A student budgeting app that I used the design system to design.
The Final System
Global Styles
A shared language across all platforms
Colours
Craft vibrant designs with our WCAG 2.1 compliant colour palette, categorized for seamless styling.
Icons
Leverage Material Design icons, with each icon incorporating a union layer to maintain fill color during icon swaps.
Shadows
Elevate your design with dual lighting: sharp shadows from key lights and diffused shadows from ambient lights.
Grids
Optimize layouts with responsive 12-column grids for mobile, tablet, and desktop, all anchored in an 8px grid.
Typography
Enhance designs across desktop and mobile with typography harmonized with a 4px vertical rhythm.
iOS Kit
Prototype apps quicker
Avatars
Prompt image uploads with placeholders that encourage personalization, featuring an inclusive light blue skintone.
Text inputs
Elevate user autonomy with required and optional labels, external placeholder text, and styled error messaging.
Buttons
Simplify actions with intuitive buttons, each designed for varying action importance and optimal accessibility.
Default components
Integrate iOS kit elements, complemented by Human Interface Guidelines' best practice documentation and illustrative examples.
The Launch
Upon launch, designers seamlessly embraced the system due to its public development. Within a month, notable improvements in collaboration emerged, with designers proactively suggesting enhancements and developers aligning coding efforts. The system's impact extended beyond process, shaping a transformative cultural shift.
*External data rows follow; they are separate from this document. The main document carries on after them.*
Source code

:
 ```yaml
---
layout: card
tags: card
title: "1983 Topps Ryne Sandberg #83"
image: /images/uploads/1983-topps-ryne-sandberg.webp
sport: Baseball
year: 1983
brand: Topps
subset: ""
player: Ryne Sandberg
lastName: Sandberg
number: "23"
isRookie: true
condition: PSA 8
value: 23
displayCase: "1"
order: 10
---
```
Prototyping effiency increased by 16%
WCAG colour contrast compliance rose to 98%
System adoption in new projects rose to 91%
"It was great having Jayden and his enthusiasm around. He has a lot of passion in the work that he does and it shows in the quality of his work and his involvement in projects outside of his assigned work."
Amanda Cheung, senior UX designer and mentor
Learnings
01
Invest in best practices
Prioritizing quality during the creation of the design system's core components proved invaluable. Developing a well-structured hierarchy and a wide variety of flexible design elements simplified the process of choosing components to suit different design requirements.
02
Use your own product
When creating a design system, it can be easy to lose usability in the name of "optimizing the library." Using my own components within my own design workflows helped me identify and fix unintuitive or difficult features.
03
I love designing interfaces
At the start of my internship, I had uncertain feelings about user interface design. Building this design system from scratch truly deepened my appreciation for the craft. Whether it was establishing consistent grids, optimizing for accessibility, or mastering Figma shortcuts, I found my passion for UI design!